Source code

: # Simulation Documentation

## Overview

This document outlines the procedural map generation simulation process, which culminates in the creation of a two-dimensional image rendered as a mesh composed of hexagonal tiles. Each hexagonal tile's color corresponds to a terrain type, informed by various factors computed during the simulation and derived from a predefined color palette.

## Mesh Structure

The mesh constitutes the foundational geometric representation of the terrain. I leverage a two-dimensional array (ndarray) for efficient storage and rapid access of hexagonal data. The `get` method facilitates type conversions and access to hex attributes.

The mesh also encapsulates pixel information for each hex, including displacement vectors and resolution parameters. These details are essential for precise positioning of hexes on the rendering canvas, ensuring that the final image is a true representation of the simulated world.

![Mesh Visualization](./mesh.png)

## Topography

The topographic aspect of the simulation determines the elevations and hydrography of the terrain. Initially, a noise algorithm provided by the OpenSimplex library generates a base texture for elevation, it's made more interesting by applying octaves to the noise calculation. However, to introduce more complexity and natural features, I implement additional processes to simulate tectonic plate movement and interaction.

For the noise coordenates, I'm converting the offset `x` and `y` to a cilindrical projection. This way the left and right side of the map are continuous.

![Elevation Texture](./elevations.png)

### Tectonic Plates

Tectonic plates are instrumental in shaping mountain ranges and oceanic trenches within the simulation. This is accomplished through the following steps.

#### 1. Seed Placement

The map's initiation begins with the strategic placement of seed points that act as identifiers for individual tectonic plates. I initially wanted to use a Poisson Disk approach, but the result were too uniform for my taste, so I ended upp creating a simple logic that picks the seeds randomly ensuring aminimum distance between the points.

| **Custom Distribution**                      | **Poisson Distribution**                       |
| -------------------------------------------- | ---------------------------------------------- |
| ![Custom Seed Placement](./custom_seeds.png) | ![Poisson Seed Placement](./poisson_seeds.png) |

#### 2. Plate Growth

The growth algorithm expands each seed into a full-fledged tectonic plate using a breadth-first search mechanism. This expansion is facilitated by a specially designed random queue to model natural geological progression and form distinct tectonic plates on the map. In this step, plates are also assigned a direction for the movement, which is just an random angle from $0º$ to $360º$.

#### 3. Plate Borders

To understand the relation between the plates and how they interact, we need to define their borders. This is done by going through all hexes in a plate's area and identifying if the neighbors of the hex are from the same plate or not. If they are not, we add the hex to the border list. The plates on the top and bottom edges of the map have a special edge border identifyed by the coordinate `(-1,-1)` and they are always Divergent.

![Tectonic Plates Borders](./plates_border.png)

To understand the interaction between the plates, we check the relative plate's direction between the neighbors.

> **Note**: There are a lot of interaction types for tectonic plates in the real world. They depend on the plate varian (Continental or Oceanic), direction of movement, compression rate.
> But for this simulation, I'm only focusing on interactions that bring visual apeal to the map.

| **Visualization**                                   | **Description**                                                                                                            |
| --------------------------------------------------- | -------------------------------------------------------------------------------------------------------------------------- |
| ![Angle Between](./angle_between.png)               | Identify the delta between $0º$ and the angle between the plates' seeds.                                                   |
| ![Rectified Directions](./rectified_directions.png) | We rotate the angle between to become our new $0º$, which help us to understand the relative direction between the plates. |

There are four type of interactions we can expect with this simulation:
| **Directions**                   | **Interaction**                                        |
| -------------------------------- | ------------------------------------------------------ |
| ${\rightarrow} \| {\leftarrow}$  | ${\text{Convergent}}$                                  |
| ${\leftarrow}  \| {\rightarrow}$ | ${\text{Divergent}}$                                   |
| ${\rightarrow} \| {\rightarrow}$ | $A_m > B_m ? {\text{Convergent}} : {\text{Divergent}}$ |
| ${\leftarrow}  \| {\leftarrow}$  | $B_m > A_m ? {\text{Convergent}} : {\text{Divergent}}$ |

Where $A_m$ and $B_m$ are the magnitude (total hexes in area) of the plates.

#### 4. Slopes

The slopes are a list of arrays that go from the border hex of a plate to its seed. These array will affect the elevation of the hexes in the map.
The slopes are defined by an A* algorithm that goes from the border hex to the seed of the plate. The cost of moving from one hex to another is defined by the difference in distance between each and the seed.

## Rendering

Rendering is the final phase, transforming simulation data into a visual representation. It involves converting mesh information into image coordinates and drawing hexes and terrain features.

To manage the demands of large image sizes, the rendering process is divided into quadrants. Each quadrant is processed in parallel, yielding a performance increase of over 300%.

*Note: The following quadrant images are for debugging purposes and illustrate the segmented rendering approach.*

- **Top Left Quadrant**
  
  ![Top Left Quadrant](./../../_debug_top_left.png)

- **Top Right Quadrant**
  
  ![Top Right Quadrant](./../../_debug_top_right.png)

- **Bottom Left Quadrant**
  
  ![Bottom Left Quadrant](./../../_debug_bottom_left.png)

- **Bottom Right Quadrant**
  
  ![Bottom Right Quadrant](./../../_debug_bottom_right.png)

Work required ▸ Return all of the data above verbatim.

Exercise answer ▸
Source code

: # Simulation Documentation

## Overview

This document outlines the procedural map generation simulation process, which culminates in the creation of a two-dimensional image rendered as a mesh composed of hexagonal tiles. Each hexagonal tile's color corresponds to a terrain type, informed by various factors computed during the simulation and derived from a predefined color palette.

## Mesh Structure

The mesh constitutes the foundational geometric representation of the terrain. I leverage a two-dimensional array (ndarray) for efficient storage and rapid access of hexagonal data. The `get` method facilitates type conversions and access to hex attributes.

The mesh also encapsulates pixel information for each hex, including displacement vectors and resolution parameters. These details are essential for precise positioning of hexes on the rendering canvas, ensuring that the final image is a true representation of the simulated world.

![Mesh Visualization](./mesh.png)

## Topography

The topographic aspect of the simulation determines the elevations and hydrography of the terrain. Initially, a noise algorithm provided by the OpenSimplex library generates a base texture for elevation, it's made more interesting by applying octaves to the noise calculation. However, to introduce more complexity and natural features, I implement additional processes to simulate tectonic plate movement and interaction.

For the noise coordenates, I'm converting the offset `x` and `y` to a cilindrical projection. This way the left and right side of the map are continuous.

![Elevation Texture](./elevations.png)

### Tectonic Plates

Tectonic plates are instrumental in shaping mountain ranges and oceanic trenches within the simulation. This is accomplished through the following steps.

#### 1. Seed Placement

The map's initiation begins with the strategic placement of seed points that act as identifiers for individual tectonic plates. I initially wanted to use a Poisson Disk approach, but the result were too uniform for my taste, so I ended upp creating a simple logic that picks the seeds randomly ensuring aminimum distance between the points.

| **Custom Distribution**                      | **Poisson Distribution**                       |
| -------------------------------------------- | ---------------------------------------------- |
| ![Custom Seed Placement](./custom_seeds.png) | ![Poisson Seed Placement](./poisson_seeds.png) |

#### 2. Plate Growth

The growth algorithm expands each seed into a full-fledged tectonic plate using a breadth-first search mechanism. This expansion is facilitated by a specially designed random queue to model natural geological progression and form distinct tectonic plates on the map. In this step, plates are also assigned a direction for the movement, which is just an random angle from $0º$ to $360º$.

#### 3. Plate Borders

To understand the relation between the plates and how they interact, we need to define their borders. This is done by going through all hexes in a plate's area and identifying if the neighbors of the hex are from the same plate or not. If they are not, we add the hex to the border list. The plates on the top and bottom edges of the map have a special edge border identifyed by the coordinate `(-1,-1)` and they are always Divergent.

![Tectonic Plates Borders](./plates_border.png)

To understand the interaction between the plates, we check the relative plate's direction between the neighbors.

> **Note**: There are a lot of interaction types for tectonic plates in the real world. They depend on the plate varian (Continental or Oceanic), direction of movement, compression rate.
> But for this simulation, I'm only focusing on interactions that bring visual apeal to the map.

| **Visualization**                                   | **Description**                                                                                                            |
| --------------------------------------------------- | -------------------------------------------------------------------------------------------------------------------------- |
| ![Angle Between](./angle_between.png)               | Identify the delta between $0º$ and the angle between the plates' seeds.                                                   |
| ![Rectified Directions](./rectified_directions.png) | We rotate the angle between to become our new $0º$, which help us to understand the relative direction between the plates. |

There are four type of interactions we can expect with this simulation:
| **Directions**                   | **Interaction**                                        |
| -------------------------------- | ------------------------------------------------------ |
| ${\rightarrow} \| {\leftarrow}$  | ${\text{Convergent}}$                                  |
| ${\leftarrow}  \| {\rightarrow}$ | ${\text{Divergent}}$                                   |
| ${\rightarrow} \| {\rightarrow}$ | $A_m > B_m ? {\text{Convergent}} : {\text{Divergent}}$ |
| ${\leftarrow}  \| {\leftarrow}$  | $B_m > A_m ? {\text{Convergent}} : {\text{Divergent}}$ |

Where $A_m$ and $B_m$ are the magnitude (total hexes in area) of the plates.

#### 4. Slopes

The slopes are a list of arrays that go from the border hex of a plate to its seed. These array will affect the elevation of the hexes in the map.
The slopes are defined by an A* algorithm that goes from the border hex to the seed of the plate. The cost of moving from one hex to another is defined by the difference in distance between each and the seed.

## Rendering

Rendering is the final phase, transforming simulation data into a visual representation. It involves converting mesh information into image coordinates and drawing hexes and terrain features.

To manage the demands of large image sizes, the rendering process is divided into quadrants. Each quadrant is processed in parallel, yielding a performance increase of over 300%.

*Note: The following quadrant images are for debugging purposes and illustrate the segmented rendering approach.*

- **Top Left Quadrant**
  
  ![Top Left Quadrant](./../../_debug_top_left.png)

- **Top Right Quadrant**
  
  ![Top Right Quadrant](./../../_debug_top_right.png)

- **Bottom Left Quadrant**
  
  ![Bottom Left Quadrant](./../../_debug_bottom_left.png)

- **Bottom Right Quadrant**
  
  ![Bottom Right Quadrant](./../../_debug_bottom_right.png)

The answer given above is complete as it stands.